Rare Antique Ellis D Atwood Cranberries Crate Box Dated 1940 Edaville Railroad. Measures 15 3/4" x 22 5/8" and 9 1/4" high. It fits contents 14" x 20" and 8 1/2" deep. Marked in red on both ends Ellis D Atwood 1940. Good solid sturdy condition - see detailed photos. 

Ellis D Atwood purchased two locomotives and most of the passenger and freight cars when the Bridgton and Saco River Railroad was dismantled in 1941. 
After World War II he acquired two former Monson Railroad locomotives and some surviving cars from the defunct Sandy River and Rangeley Lakes Railroad in Maine. This equipment ran on 2 ft (610 mm) narrow gauge tracks, as opposed to the more common 3 ft (914 mm) narrow gauge in the western United States. Atwood purchased the equipment for use on his 1,800-acre (730 ha) cranberry plantation in South Carver.

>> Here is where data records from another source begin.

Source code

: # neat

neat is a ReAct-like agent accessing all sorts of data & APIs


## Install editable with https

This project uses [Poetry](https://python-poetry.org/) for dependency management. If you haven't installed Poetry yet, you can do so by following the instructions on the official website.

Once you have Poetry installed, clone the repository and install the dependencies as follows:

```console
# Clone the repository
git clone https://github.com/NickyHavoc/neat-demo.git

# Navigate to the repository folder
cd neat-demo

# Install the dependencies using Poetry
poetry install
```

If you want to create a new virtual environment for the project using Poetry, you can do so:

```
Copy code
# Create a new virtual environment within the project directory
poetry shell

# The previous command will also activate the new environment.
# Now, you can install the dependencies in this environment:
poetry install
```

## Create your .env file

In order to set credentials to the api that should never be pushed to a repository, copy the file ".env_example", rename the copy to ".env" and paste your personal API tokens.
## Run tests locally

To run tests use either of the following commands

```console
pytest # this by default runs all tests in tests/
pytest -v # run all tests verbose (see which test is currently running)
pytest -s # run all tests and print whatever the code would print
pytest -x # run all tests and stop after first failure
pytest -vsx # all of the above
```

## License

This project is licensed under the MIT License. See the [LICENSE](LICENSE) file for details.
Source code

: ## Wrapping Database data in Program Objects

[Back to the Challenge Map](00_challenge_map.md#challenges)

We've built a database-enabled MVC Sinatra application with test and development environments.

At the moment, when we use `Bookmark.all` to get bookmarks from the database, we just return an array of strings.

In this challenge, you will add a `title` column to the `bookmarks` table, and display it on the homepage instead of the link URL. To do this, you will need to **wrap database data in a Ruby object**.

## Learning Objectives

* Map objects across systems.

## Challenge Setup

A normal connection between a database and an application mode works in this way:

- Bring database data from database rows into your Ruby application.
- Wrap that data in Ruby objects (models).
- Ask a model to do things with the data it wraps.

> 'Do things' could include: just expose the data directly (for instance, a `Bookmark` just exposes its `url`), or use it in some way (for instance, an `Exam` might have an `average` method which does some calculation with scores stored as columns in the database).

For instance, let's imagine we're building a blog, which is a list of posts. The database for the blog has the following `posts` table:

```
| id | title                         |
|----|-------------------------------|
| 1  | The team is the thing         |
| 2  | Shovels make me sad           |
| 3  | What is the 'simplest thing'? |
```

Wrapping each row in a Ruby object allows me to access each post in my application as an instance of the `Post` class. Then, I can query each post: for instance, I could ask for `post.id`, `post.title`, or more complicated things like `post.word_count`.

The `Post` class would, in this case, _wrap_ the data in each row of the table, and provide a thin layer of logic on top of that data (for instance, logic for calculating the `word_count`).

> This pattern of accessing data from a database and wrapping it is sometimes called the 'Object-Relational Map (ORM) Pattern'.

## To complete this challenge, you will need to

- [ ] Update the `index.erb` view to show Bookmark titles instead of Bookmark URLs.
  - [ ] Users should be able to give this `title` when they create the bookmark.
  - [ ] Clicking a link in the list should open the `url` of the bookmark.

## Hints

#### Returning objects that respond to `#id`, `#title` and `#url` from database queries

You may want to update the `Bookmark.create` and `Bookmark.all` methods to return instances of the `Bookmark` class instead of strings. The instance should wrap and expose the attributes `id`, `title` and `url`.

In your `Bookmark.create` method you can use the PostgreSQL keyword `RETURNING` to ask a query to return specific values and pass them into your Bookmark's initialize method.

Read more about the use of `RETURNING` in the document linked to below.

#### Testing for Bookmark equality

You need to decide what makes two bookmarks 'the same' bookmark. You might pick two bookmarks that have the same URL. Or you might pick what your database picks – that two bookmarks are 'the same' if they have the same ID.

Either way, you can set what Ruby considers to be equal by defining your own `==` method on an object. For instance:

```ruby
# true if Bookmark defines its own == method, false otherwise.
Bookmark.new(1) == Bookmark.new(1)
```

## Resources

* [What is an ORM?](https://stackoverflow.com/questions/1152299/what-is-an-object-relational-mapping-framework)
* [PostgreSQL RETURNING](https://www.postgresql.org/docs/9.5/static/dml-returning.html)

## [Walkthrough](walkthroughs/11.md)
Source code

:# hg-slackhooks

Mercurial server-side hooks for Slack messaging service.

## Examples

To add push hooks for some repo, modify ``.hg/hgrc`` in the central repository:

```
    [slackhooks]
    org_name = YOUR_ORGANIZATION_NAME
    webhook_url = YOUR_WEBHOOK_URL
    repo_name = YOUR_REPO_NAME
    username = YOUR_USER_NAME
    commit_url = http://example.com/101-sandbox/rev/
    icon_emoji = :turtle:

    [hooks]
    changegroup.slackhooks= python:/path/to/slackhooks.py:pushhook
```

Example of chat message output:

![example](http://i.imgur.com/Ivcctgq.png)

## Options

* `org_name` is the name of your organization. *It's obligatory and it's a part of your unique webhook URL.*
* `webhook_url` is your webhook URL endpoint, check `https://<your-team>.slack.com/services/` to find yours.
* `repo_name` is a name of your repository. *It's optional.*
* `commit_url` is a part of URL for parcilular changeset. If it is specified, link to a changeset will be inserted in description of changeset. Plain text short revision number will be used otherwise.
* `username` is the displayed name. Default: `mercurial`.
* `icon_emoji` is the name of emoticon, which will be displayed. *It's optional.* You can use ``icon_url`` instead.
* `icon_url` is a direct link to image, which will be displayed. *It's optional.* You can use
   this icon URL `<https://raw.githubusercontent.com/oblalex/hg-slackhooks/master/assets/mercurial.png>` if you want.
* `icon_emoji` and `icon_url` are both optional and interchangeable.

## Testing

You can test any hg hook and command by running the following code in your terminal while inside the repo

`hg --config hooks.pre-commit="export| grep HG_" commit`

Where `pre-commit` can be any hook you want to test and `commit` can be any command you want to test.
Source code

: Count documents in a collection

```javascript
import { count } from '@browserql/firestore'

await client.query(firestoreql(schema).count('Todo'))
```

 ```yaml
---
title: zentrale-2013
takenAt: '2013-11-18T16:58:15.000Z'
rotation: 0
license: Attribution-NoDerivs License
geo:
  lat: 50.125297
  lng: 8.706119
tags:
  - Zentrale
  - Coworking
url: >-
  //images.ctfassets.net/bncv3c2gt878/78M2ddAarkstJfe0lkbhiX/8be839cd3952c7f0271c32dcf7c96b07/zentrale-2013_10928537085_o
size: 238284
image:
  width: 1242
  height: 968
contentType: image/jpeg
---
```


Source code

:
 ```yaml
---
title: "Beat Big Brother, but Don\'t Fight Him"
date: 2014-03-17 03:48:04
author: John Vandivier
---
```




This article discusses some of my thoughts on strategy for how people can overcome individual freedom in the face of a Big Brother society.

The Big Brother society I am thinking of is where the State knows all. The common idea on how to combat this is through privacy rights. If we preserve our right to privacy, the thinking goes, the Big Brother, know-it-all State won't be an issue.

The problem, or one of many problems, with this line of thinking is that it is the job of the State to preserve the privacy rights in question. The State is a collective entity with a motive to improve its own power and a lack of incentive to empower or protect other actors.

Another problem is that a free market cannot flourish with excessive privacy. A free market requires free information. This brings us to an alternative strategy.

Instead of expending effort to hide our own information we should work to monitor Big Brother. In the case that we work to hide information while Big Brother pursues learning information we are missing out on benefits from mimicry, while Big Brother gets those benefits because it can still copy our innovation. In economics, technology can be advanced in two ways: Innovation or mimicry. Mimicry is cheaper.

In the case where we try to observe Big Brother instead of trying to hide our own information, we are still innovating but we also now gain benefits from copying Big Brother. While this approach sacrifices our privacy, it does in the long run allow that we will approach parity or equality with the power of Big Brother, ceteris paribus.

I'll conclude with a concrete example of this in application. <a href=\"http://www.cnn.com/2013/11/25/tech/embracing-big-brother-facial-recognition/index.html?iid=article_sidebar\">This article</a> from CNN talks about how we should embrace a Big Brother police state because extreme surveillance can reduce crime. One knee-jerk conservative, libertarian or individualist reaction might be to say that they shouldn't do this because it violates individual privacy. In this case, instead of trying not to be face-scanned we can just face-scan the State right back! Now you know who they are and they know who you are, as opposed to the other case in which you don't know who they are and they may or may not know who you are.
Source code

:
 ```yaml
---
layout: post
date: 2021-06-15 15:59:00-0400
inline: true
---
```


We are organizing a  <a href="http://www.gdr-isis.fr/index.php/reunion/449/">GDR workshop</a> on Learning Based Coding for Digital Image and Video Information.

After the 1945 cranberry harvest, Atwood's employees built 5.5 mi (8.9 km) of track atop the levees around the cranberry bogs. Sand and supplies were hauled in to the bogs, and cranberries were transported to a "screen house" where they were dried and then sent to market. Atwood's neighbors were enchanted with the diminutive railroad. At first, Atwood offered rides for free. When the demand for rides soared, he charged a nickel a ride. Eventually the line became less of a working railroad and more of a tourist attraction.
Atwood died in 1950, the result of injuries he received when the oil burner in the screen house exploded. His widow Elthea and nephew Dave Eldridge carried on operations at Edaville until the railroad was purchased in 1957 by F. Nelson Blount, a railroad enthusiast who had made a fortune in the seafood processing business. The Atwood Estate retained ownership of the land over which the railroad operated, a key point in later years.